L’efficience de l’isolation acoustique repose sur l’application de deux principes :

  • Le principe de masse, qui fait dépendre l’efficacité de l’isolation phonique à l’épaisseur du matériau isolant (mur en béton/mur de briques).
  • Le principe de la masse-ressort-masse, qui consiste à insérer une matière isolante entre deux cloisons (plaque de plâtre, lame d’air, plaque de plâtre). Le choix de l’un ou l’autre dépend des caractéristiques de votre bien immobilier (espace, surcharge, résistance thermique nécessitée), et de vos motivations personnelles (écologie, finance). Il existe donc bon nombre de possibilités présentant d’excellentes performances thermiques pour une meilleure isolation acoustique. La mousse de polyuréthane, la ouate de cellulose, les plaques de polystyrène et les rouleaux de laines minérales sont des isolants thermiques et phoniques particulièrement fonctionnels et recherchés pour l’isolation phonique. Au titre des isolants naturels, le chanvre, la laine de bois, la fibre de bois, le liège, ou le lin sont également très efficaces pour une bonne isolation acoustique, quoi que dotés d’une résistance thermique généralement moindre.

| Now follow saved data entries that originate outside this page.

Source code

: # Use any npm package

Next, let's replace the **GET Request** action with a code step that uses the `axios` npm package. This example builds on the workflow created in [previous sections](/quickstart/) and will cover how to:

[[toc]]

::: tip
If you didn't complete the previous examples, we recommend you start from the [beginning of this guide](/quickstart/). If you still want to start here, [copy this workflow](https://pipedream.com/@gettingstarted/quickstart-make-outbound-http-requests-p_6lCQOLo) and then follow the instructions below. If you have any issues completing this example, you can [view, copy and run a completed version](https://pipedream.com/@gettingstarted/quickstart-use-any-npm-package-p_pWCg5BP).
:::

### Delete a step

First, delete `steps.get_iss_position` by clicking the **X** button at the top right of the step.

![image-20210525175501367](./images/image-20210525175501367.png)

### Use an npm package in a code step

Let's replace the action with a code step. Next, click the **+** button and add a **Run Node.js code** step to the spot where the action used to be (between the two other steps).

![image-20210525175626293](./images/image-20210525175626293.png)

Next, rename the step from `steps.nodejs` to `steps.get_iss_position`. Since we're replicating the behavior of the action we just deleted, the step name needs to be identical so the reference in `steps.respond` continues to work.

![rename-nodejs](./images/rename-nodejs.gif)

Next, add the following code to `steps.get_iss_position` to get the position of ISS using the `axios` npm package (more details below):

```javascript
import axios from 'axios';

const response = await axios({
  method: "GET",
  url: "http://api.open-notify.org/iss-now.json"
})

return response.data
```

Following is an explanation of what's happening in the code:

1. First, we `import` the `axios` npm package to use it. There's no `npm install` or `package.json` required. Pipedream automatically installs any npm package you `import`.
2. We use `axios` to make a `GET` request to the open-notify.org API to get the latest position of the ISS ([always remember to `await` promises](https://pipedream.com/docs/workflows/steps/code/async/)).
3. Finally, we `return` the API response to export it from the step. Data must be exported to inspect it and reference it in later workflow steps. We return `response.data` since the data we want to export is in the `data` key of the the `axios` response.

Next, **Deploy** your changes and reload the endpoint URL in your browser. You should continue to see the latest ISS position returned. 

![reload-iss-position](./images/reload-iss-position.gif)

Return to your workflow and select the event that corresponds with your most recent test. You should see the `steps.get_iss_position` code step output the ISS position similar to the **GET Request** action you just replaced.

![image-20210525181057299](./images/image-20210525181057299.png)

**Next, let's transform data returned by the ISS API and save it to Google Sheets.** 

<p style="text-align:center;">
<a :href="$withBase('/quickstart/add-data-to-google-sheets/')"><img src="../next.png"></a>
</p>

Comment savoir si ma maison possède une bonne isolation acoustique ?

Une fois installé, il vous faudra peu de temps pour vous rendre compte de la qualité de votre isolation phonique. Grâce à différents équipements, comme un sonomètre ou une machine à choc, un professionnel vous orientera sur son état. Ce diagnostic est particulièrement utile si vous souhaitez contester la bonne réalisation de travaux d’isolation acoustique et thermique. Il vous permettra également de déterminer les nuisances qui affectent le bien immobilier, et afin de mieux y remédier.